======== Record extracts

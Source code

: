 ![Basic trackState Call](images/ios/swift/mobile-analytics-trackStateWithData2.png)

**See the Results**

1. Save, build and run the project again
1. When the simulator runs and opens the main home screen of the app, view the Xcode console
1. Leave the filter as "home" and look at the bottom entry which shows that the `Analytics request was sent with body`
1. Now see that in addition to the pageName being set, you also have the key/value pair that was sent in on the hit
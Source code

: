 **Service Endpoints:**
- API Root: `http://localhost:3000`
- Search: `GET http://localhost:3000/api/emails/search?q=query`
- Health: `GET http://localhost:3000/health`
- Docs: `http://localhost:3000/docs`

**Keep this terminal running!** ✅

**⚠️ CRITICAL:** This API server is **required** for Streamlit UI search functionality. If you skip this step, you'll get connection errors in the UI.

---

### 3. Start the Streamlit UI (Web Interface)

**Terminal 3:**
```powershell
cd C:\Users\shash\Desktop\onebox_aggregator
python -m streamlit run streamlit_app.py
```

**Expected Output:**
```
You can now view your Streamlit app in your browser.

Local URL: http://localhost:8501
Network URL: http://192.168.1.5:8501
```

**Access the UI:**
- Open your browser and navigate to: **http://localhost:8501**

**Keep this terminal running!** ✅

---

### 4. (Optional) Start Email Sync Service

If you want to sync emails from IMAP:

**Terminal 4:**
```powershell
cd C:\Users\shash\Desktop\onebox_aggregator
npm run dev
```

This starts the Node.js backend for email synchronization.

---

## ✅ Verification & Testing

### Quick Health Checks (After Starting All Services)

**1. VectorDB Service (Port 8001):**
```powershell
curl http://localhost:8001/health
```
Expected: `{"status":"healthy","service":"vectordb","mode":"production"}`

================

**Exercise objective:** What lines of the data contain the string "sent"? List them.

**Response area:**
1. Leave the filter as "home" and look at the bottom entry which shows that the `Analytics request was sent with body`
1. Now see that in addition to the pageName being set, you also have the key/value pair that was sent in on the hit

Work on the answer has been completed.